たとえば、休日に高速道路を使って遠出したときに、サービスエリアで無性にソフトクリームなどの甘いものを食べたくなることがあると思います。
緊張する人と一緒に何時間も過ごしたあとや、重大な仕事の会議の直後なども同様です。
肩こりと緊張する体験に共通しているのは、普段はシーソーの関係にある自律神経が、交感神経側に振り切ってしまっているということ。手っ取り早く副交感神経を上げてバランスをとろうと、体が糖質を欲するのです。
糖質を一気に食べて血糖値が急上昇すると、やはりここでもバランスをとるために、血糖値を下げるインスリンが分泌されます。

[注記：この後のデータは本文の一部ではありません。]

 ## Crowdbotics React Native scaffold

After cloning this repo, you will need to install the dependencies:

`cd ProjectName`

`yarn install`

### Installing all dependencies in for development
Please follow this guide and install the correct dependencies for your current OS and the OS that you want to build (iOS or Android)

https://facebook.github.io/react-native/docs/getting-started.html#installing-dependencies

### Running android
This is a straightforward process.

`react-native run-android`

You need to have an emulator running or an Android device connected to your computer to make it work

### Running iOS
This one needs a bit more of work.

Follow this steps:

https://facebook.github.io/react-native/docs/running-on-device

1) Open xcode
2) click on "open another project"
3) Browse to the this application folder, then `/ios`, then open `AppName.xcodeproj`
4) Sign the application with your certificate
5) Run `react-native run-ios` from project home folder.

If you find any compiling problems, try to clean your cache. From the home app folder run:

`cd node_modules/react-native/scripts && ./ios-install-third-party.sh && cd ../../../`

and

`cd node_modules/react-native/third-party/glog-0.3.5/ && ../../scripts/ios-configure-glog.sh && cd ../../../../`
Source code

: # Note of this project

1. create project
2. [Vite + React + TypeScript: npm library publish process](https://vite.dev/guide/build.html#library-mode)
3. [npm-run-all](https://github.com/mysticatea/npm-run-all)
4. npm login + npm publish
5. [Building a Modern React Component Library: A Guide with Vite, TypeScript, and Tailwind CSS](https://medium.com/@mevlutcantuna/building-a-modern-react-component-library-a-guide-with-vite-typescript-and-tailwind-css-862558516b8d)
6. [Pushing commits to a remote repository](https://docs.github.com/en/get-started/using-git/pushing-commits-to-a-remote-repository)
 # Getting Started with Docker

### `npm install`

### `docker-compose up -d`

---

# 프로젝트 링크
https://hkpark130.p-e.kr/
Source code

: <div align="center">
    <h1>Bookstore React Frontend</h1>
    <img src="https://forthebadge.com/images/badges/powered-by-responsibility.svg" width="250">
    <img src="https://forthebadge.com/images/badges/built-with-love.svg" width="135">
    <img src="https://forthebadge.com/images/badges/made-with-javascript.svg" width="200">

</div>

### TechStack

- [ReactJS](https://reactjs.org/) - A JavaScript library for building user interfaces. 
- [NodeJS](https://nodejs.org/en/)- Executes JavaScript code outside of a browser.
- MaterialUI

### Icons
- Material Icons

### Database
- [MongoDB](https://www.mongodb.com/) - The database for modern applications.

この作用で血糖値が急激に下がると今度は低血糖状態となり、生命の緊急事態を脱するためにまた糖質を強く欲してエモーショナル・イーティングに走る、ということが繰り返されます。
「血糖値の乱高下」が精神をより不安定にします。
でもそうやって過食行動で体を無理やり駆動している人―ガツガツ食べて一見アクティブに働いているビジネスパーソンを診察すると、 “体がオーバーヒートしている”状態です。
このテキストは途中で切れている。